To call the C toupper() you need to get the Unicode code point of the Character. But Character has no method for getting its code point (a Character may consist of multiple code points), so you have to convert the Character into a String to obtain any of its code points.
So you really have to convert to String to get anywhere. Unless you store the character as a UnicodeScalar instead of a Character. In this case you can do this:
assert(unicodeScalar.isASCII) // toupper argument must be "representable as an unsigned char"
let uppercase = UnicodeScalar(toupper(CInt(unicodeScalar.value)))
But this isn't really more readable than simply using String:
let uppercase = Character(String(character).uppercased())
just add this to your program
extension Character {
//converts a character to uppercase
func convertToUpperCase() -> Character {
if(self.isUppercase){
return self
}
return Character(self.uppercased())
}
}

Convert Character to Integer in Swift

I am creating an iPhone app and I need to convert a single digit number into an integer.
My code has a variable called char that has a type Character, but I need to be able to do math with it, therefore I think I need to convert it to a string, however I cannot find a way to do that.
In the latest Swift versions (at least in Swift 5) there is a more straighforward way of converting Character instances.

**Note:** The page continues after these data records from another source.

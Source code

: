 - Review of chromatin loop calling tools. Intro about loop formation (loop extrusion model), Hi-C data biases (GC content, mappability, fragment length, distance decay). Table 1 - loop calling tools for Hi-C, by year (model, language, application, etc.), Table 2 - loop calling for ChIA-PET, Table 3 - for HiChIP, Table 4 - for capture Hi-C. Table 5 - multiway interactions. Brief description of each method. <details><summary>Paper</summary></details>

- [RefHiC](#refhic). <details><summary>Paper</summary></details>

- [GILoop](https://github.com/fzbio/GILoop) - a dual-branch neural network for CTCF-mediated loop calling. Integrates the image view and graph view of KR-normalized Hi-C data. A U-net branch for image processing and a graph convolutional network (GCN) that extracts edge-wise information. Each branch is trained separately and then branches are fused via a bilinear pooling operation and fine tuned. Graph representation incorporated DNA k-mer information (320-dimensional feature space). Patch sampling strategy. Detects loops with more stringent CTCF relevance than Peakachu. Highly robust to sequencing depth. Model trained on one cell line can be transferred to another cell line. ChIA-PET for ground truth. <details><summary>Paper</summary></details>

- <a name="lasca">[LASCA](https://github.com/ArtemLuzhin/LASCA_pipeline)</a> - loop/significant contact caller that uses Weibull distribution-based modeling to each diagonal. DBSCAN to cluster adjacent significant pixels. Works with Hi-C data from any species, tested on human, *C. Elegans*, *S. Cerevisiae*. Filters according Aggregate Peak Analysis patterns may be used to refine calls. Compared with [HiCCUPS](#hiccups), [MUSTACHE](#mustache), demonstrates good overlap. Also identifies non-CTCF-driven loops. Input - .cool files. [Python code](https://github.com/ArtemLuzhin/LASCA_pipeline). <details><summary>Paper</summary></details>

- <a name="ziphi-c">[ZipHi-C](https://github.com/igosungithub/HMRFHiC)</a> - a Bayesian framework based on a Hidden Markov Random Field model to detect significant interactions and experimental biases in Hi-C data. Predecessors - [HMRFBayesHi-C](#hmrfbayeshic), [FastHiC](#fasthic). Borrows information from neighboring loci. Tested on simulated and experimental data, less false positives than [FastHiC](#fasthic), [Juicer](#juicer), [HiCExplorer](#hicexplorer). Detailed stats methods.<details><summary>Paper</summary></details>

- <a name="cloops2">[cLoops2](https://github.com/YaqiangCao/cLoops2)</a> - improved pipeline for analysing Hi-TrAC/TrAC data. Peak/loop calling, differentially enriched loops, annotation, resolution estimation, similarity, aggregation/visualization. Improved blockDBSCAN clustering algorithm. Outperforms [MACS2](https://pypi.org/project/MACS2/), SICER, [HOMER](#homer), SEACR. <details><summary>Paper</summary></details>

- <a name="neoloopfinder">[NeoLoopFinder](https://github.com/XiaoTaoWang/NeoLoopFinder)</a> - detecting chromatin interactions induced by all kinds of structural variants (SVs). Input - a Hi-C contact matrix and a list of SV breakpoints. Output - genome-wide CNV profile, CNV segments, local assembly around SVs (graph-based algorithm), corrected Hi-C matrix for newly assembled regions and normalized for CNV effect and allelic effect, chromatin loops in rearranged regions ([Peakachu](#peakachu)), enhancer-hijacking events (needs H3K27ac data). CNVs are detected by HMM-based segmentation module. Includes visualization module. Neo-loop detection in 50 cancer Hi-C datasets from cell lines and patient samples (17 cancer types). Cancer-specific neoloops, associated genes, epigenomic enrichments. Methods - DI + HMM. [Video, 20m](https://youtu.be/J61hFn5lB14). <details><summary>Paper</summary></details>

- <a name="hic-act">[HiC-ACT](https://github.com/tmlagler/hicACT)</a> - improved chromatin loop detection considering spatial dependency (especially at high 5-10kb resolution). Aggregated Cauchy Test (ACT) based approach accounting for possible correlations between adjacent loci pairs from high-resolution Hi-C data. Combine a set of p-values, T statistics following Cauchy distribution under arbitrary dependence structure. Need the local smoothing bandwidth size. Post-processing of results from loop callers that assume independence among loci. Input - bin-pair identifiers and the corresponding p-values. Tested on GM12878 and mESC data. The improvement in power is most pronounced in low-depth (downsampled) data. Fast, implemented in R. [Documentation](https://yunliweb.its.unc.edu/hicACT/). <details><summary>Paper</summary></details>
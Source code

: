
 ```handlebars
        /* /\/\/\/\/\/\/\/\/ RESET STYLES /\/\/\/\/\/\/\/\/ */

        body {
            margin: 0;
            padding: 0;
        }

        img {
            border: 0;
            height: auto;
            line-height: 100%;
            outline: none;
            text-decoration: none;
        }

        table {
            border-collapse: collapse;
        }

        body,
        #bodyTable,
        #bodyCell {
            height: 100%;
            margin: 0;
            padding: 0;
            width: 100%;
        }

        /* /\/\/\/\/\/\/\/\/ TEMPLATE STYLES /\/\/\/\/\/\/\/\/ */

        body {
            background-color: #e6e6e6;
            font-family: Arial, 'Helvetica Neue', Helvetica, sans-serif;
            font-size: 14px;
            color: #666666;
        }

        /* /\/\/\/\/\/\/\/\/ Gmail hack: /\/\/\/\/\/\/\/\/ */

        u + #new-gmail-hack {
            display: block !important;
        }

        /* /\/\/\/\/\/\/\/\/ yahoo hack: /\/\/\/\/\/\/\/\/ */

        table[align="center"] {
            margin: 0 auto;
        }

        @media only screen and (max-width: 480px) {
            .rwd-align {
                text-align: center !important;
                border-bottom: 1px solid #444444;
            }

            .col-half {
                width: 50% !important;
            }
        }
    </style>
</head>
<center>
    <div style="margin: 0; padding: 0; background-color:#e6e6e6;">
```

Character has property wholeNumberValue which tries to convert a character to Int and returns nil if the character does not represent and integer.
let char: Character = "5"
if let intValue = char.wholeNumberValue {
print("Value is \(intValue)")
} else {
print("Not an integer")
}
With a Character you can create a String. And with a String you can create an Int.
let char: Character = "1"
if let number = Int(String(char)) {
// use number
}
The String middleman type conversion isn’t necessary if you use the unicodeScalars property of Swift 4.0’s Character type.
let myChar: Character = "3"
myChar.unicodeScalars.first!.value - Unicode.Scalar("0")!.value // 3: UInt32
This uses a trick commonly seen in C code of subtracting the value of the char ’0’ literal to convert from ascii values to decimal values. See this site for the conversions: https://www.asciitable.com
Also there are some implicit unwraps in my answer. To avoid those, you can validate that you have a decimal digit with CharacterSet.decimalDigits, and/or use guard lets around the first property. You can also subtract 48 directly rather than converting ”0” through Unicode.Scalar.